Conversely, what are you most optimistic about?

When times are flush, companies tend to reach for the “bridge too far” and stray from their core focus, looking for exciting new ways to grow sales. In a recession, managers have no choice but to prioritize and focus. It makes businesses leaner and more attentive to the true needs of customers. When the recession ends, you will see companies emerge with stronger fundamentals, better discipline, and more attuned to their customers. That makes for a healthier base for growing the economy at large.

In what areas do you see opportunities for growth in 2009?

I think the field of clean energy technology is tremendously exciting and overdue for recognition and growth. However, the ROI may take awhile and the investment capital is going to have to come from the government until the private sector recovers. For those industries not in the path of the government cash infusion, I think the best opportunities will exist for products and services that offer the quickest, most substantial ROI in hard dollar terms. Let me offer a case in point. Our company provides products and services to the healthcare industry. Some people think that healthcare is immune from the financial crisis, but it isn’t. There is an acute shortage of capital for investment, and operating revenues are down. In this difficult environment, we have seen an unprecedented adoption rate of our new product, MediClick for Contracts & Analysis, because hospitals can achieve a clearly quantifiable ROI within a few months. Tight budgets mean customers are demanding a quick payback. Businesses that can satisfy that requirement will reap the rewards.

If the IPO markets remained closed, how can life science, medical device and other capital-intensive startups best generate cash to keep investors onboard and the company doors open while pursing R&D?
If you are beyond a first round of financing, then your investors are going to try to protect their investment with additional funding, provided that they retain their faith in you and your business model. It is crucial that you keep an extremely tight focus on your core business priorities and take good care of your existing customers.

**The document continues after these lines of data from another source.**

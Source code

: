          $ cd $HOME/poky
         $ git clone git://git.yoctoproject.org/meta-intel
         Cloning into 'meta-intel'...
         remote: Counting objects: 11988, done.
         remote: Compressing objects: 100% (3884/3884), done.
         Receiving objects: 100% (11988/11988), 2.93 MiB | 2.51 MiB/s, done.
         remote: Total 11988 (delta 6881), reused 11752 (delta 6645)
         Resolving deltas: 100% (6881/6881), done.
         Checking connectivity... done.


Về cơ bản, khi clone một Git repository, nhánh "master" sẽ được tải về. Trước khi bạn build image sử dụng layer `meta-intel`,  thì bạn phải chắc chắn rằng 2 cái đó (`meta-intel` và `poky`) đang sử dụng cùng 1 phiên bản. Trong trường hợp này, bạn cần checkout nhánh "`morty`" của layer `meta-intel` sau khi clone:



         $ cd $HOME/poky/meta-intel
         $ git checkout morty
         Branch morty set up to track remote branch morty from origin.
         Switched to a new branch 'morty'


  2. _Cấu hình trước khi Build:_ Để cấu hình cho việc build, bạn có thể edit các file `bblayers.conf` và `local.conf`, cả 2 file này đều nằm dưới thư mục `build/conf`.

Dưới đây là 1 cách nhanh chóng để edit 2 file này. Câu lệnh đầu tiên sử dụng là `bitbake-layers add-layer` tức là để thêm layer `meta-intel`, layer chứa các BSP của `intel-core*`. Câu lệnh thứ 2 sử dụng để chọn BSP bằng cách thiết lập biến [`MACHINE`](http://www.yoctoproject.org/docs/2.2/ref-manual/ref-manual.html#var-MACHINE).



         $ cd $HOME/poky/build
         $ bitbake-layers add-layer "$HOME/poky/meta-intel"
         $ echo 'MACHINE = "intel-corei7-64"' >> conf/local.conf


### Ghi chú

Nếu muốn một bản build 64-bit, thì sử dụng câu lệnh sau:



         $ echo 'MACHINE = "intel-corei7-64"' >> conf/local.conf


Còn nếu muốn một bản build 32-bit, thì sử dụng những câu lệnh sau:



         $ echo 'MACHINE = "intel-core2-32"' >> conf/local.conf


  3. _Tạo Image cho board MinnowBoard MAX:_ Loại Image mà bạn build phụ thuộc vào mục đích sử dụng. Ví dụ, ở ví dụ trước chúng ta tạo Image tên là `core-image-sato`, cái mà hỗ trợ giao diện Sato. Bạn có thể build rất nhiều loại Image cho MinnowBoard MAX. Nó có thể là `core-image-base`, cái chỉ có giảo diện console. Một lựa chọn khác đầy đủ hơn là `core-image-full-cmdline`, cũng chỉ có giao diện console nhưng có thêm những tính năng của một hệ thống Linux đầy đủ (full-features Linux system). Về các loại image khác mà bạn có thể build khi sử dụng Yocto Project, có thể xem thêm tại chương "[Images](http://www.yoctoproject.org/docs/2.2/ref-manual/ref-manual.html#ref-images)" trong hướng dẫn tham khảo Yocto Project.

What do you believe will be executives’ biggest challenges this year?

Companies of all shapes and sizes will be forced to prioritize this year. Managers cannot spread resources democratically and cannot expect to keep every department head happy. The best executives will identify and allocate funding to the departments most critical to their growth.

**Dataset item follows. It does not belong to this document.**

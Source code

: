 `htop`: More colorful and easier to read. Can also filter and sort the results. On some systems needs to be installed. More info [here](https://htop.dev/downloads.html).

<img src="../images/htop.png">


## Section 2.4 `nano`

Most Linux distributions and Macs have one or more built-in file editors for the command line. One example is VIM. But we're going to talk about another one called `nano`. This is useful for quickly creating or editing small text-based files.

Will venture financing tighten, especially for startups, as recent surveys have indicated? If so, how do you (or) your clients (or) your portfolio companies adapt?

Venture capitalists go into Rip Van Winkle mode in this environment. It’s challenging for them, too. They’re having a hard time raising new funds to invest, and they’re much less willing to put cash into businesses that don’t have quick prospects for profitability. This is survival of the best balance sheet. If you need more debt or equity investments to keep going, it’s going to be tough. If you leveraged up when credit was flowing, you’re probably finding precious cash being suctioned off for debt maintenance. When new financing is hard to come by, you have to concentrate on the fundamentals of business (i.e., either bring in more revenue to cover your costs, or reduce your costs below your cash needs).

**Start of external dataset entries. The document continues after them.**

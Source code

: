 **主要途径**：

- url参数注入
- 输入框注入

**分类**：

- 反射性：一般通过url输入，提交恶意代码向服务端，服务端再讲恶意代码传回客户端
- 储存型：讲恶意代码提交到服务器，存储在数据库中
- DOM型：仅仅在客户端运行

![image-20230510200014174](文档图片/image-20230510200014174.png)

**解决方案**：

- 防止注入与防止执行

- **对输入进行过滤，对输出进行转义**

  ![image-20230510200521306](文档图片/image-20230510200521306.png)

Do you believe off-shoring of jobs will increase this year?

Yes, but it’s unfortunate. Every MBA spreadsheet model says the returns are great from off-shoring, but they fail to calculate the impact from loss of quality and direct management control. I’m sure there are cases where it makes sense, but I think the fad overshot its usefulness. It will not be part of our business model, I can tell you that.

What advice would you offer to job seekers in such a tough environment?
Be prepared and stay relevant. If you aren’t finding paying opportunities, find a business that lets you donate free consulting time. You’ll be prepared for opportunities as they start popping up, you’ll keep yourself relevant, and you’ll keep your skills well-honed.